____ The data

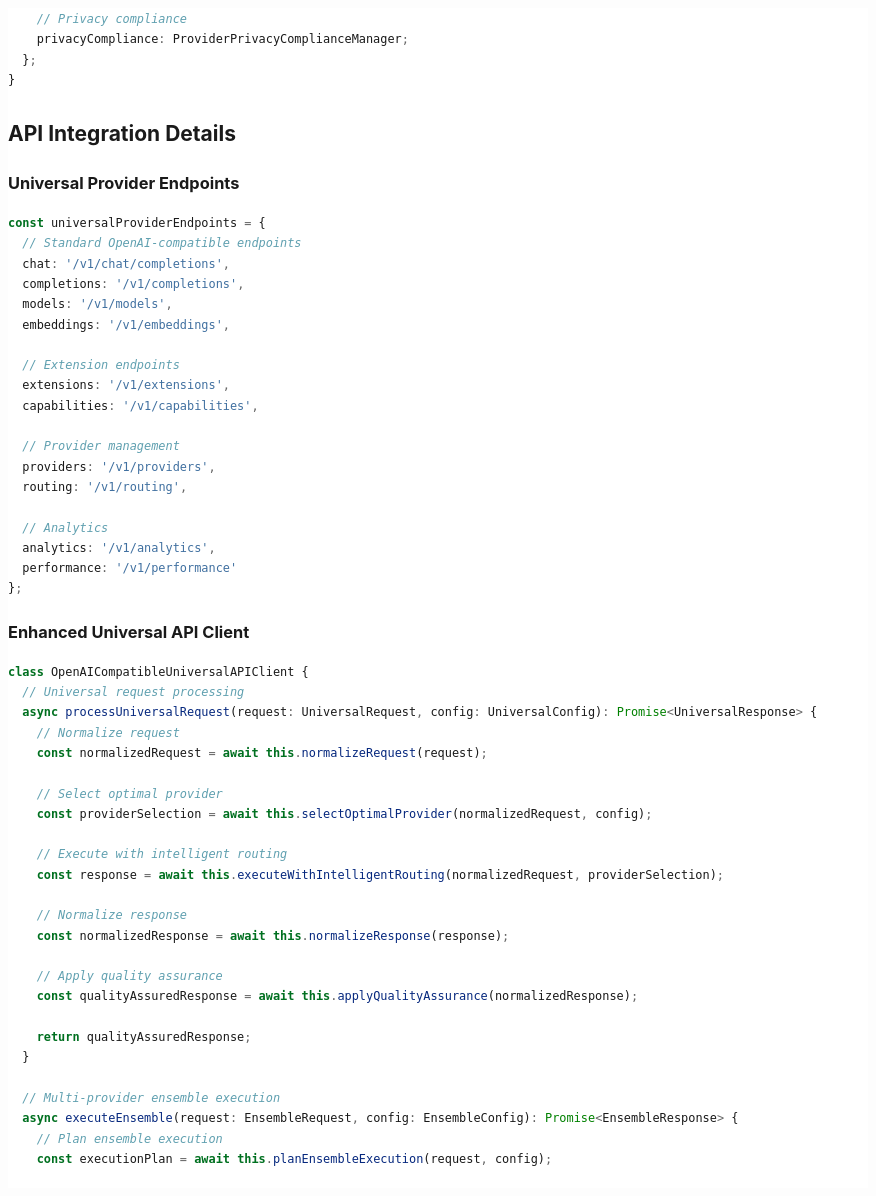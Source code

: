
 ```typescript
    // Privacy compliance
    privacyCompliance: ProviderPrivacyComplianceManager;
  };
}
```

## API Integration Details

### **Universal Provider Endpoints**
```typescript
const universalProviderEndpoints = {
  // Standard OpenAI-compatible endpoints
  chat: '/v1/chat/completions',
  completions: '/v1/completions',
  models: '/v1/models',
  embeddings: '/v1/embeddings',
  
  // Extension endpoints
  extensions: '/v1/extensions',
  capabilities: '/v1/capabilities',
  
  // Provider management
  providers: '/v1/providers',
  routing: '/v1/routing',
  
  // Analytics
  analytics: '/v1/analytics',
  performance: '/v1/performance'
};
```

### **Enhanced Universal API Client**
```typescript
class OpenAICompatibleUniversalAPIClient {
  // Universal request processing
  async processUniversalRequest(request: UniversalRequest, config: UniversalConfig): Promise<UniversalResponse> {
    // Normalize request
    const normalizedRequest = await this.normalizeRequest(request);
    
    // Select optimal provider
    const providerSelection = await this.selectOptimalProvider(normalizedRequest, config);
    
    // Execute with intelligent routing
    const response = await this.executeWithIntelligentRouting(normalizedRequest, providerSelection);
    
    // Normalize response
    const normalizedResponse = await this.normalizeResponse(response);
    
    // Apply quality assurance
    const qualityAssuredResponse = await this.applyQualityAssurance(normalizedResponse);
    
    return qualityAssuredResponse;
  }
  
  // Multi-provider ensemble execution
  async executeEnsemble(request: EnsembleRequest, config: EnsembleConfig): Promise<EnsembleResponse> {
    // Plan ensemble execution
    const executionPlan = await this.planEnsembleExecution(request, config);
    
```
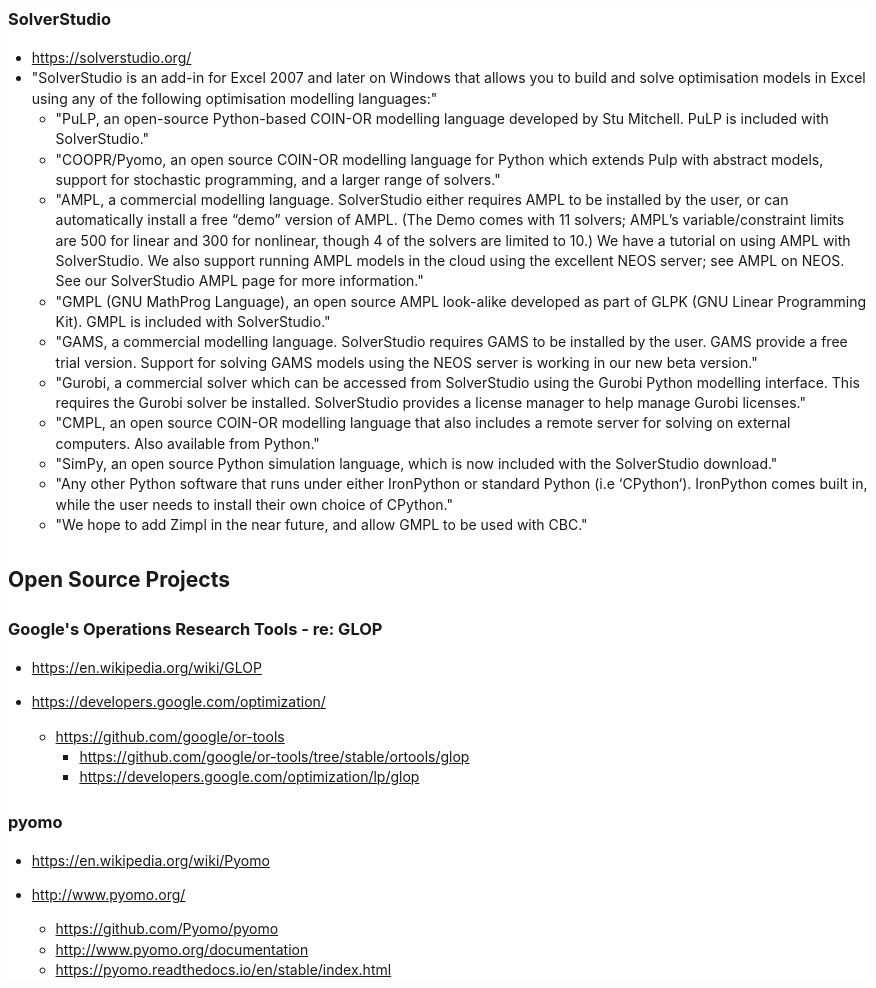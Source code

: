 
### SolverStudio
- https://solverstudio.org/
- "SolverStudio is an add-in for Excel 2007 and later on Windows that allows you to build and solve optimisation models in Excel using any of the following optimisation modelling languages:"
  + "PuLP, an open-source Python-based COIN-OR modelling language developed by Stu Mitchell. PuLP is included with SolverStudio."
  + "COOPR/Pyomo, an open source COIN-OR modelling language for Python which extends Pulp with abstract models, support for stochastic programming, and a larger range of solvers."
  + "AMPL, a commercial modelling language. SolverStudio either requires AMPL to be installed by the user, or can automatically install a free “demo” version of AMPL.  (The
    Demo comes with 11 solvers; AMPL’s variable/constraint limits are 500 for linear and 300 for nonlinear, though 4 of the solvers are limited to 10.) We have a tutorial on using AMPL with SolverStudio. We also support running AMPL models in the cloud using the excellent NEOS server; see AMPL on NEOS. See our SolverStudio AMPL page for more information."
  + "GMPL (GNU MathProg Language), an open source AMPL look-alike developed as part of GLPK (GNU Linear Programming Kit). GMPL is included with SolverStudio."
  + "GAMS, a commercial modelling language. SolverStudio requires GAMS to be installed by the user. GAMS provide a free trial version. Support for solving GAMS models using the NEOS server is working in our new beta version."
  + "Gurobi, a commercial solver which can be accessed from SolverStudio using the Gurobi Python modelling interface. This requires the Gurobi solver be installed. SolverStudio provides a license manager to help manage Gurobi licenses."
  + "CMPL, an open source COIN-OR  modelling language that also includes a remote server for solving on external computers. Also available from Python."
  + "SimPy, an open source Python simulation language, which is now included with the SolverStudio download."
  + "Any other Python software that runs under either IronPython or standard Python (i.e ‘CPython‘). IronPython comes built in, while the user needs to install their own choice of CPython."
  + "We hope to add Zimpl in the near future, and allow GMPL to be used with CBC."


## Open Source Projects


### Google's Operations Research Tools - re: GLOP

- https://en.wikipedia.org/wiki/GLOP

- https://developers.google.com/optimization/
  + https://github.com/google/or-tools
    * https://github.com/google/or-tools/tree/stable/ortools/glop
    * https://developers.google.com/optimization/lp/glop


### pyomo
- https://en.wikipedia.org/wiki/Pyomo

- http://www.pyomo.org/
  + https://github.com/Pyomo/pyomo
  + http://www.pyomo.org/documentation
  + https://pyomo.readthedocs.io/en/stable/index.html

________

◆ Task objective
Each line from the one containing "- https://en.wikipedia.org/wiki/Pyomo" to the close of the records must appear in the output exactly, and no other line.

◆ Task solution
- https://en.wikipedia.org/wiki/Pyomo

- http://www.pyomo.org/
  + https://github.com/Pyomo/pyomo
  + http://www.pyomo.org/documentation
  + https://pyomo.readthedocs.io/en/stable/index.html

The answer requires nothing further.